▶ [Task item] Starting at the line with "- **Square Root**: Calculate", set down each line of the entries below through the last one, exactly as it stands.

━━━━━ Dataset records

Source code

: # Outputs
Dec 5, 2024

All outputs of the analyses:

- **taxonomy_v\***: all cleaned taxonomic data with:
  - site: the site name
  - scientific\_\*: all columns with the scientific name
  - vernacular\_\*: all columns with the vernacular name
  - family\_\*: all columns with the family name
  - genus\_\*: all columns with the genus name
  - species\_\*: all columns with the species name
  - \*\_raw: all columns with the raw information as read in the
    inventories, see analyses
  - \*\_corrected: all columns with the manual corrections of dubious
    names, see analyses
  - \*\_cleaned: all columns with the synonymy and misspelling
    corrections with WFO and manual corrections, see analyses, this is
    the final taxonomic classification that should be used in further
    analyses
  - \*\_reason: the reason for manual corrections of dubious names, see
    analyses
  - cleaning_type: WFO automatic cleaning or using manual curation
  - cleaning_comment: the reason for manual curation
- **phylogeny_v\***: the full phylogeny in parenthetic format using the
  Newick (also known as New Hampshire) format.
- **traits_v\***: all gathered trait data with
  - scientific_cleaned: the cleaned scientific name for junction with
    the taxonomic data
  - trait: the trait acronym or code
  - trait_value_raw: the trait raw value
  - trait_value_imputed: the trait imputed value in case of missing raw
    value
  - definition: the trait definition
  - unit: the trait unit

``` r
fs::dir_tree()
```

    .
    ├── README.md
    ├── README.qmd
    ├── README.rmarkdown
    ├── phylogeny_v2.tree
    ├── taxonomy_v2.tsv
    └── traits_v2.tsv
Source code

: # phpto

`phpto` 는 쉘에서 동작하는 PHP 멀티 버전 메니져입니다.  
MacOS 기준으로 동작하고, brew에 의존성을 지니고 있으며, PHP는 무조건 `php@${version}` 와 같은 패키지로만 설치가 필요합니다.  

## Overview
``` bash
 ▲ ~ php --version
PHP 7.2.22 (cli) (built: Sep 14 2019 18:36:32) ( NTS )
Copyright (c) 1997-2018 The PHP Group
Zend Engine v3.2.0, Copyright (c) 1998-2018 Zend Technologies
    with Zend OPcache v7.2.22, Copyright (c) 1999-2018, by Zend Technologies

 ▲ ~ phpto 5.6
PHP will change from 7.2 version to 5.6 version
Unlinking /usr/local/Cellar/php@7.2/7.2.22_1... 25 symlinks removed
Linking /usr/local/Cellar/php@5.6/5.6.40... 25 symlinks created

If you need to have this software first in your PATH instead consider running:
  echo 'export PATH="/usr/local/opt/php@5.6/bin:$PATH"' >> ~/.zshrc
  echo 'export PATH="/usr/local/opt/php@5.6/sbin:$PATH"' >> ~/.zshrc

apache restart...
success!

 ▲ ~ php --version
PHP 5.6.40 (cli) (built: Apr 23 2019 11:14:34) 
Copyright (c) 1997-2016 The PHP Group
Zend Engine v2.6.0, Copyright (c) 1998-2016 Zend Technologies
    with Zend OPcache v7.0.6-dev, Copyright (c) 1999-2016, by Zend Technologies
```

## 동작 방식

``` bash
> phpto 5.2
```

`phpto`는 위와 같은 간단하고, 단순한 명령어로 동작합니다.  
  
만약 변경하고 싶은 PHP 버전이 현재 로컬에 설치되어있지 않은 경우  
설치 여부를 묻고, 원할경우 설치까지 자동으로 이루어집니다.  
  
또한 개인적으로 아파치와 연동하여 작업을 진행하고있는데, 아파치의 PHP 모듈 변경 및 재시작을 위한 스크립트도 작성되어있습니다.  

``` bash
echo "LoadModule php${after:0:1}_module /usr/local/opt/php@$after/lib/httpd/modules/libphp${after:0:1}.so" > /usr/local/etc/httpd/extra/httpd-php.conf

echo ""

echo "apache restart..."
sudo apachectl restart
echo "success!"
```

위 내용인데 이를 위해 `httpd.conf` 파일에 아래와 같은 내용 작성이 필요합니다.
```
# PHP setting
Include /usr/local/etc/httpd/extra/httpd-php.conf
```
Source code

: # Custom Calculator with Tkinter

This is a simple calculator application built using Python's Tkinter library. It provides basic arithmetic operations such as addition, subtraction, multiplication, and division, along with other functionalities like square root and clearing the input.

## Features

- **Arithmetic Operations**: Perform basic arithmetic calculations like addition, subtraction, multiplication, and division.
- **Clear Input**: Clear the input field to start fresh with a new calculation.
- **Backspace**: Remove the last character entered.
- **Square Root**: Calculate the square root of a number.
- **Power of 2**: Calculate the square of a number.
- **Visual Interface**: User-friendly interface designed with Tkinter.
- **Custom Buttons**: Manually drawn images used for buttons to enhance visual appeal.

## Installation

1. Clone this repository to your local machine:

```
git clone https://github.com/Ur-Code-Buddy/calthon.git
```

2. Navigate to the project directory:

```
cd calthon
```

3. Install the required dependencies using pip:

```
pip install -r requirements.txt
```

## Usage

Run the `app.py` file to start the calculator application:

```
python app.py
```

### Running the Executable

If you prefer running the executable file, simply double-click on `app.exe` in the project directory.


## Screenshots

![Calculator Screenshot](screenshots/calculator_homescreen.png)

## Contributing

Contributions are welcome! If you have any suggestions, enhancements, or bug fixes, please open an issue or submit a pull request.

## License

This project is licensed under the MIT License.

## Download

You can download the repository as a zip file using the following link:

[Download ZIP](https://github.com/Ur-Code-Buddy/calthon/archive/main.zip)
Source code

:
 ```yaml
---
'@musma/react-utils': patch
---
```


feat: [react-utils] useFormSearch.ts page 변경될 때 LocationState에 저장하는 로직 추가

━━━━━━━━━━

▶ [Output for this task]
- **Square Root**: Calculate the square root of a number.
- **Power of 2**: Calculate the square of a number.
- **Visual Interface**: User-friendly interface designed with Tkinter.
- **Custom Buttons**: Manually drawn images used for buttons to enhance visual appeal.

## Installation

1. Clone this repository to your local machine:

```
git clone https://github.com/Ur-Code-Buddy/calthon.git
```

2. Navigate to the project directory:

```
cd calthon
```

3. Install the required dependencies using pip:

```
pip install -r requirements.txt
```

## Usage

Run the `app.py` file to start the calculator application:

```
python app.py
```

### Running the Executable

If you prefer running the executable file, simply double-click on `app.exe` in the project directory.


## Screenshots

![Calculator Screenshot](screenshots/calculator_homescreen.png)

## Contributing

Contributions are welcome! If you have any suggestions, enhancements, or bug fixes, please open an issue or submit a pull request.

## License

This project is licensed under the MIT License.

## Download

You can download the repository as a zip file using the following link:

[Download ZIP](https://github.com/Ur-Code-Buddy/calthon/archive/main.zip)
Source code

:
 ```yaml
---
'@musma/react-utils': patch
---
```


feat: [react-utils] useFormSearch.ts page 변경될 때 LocationState에 저장하는 로직 추가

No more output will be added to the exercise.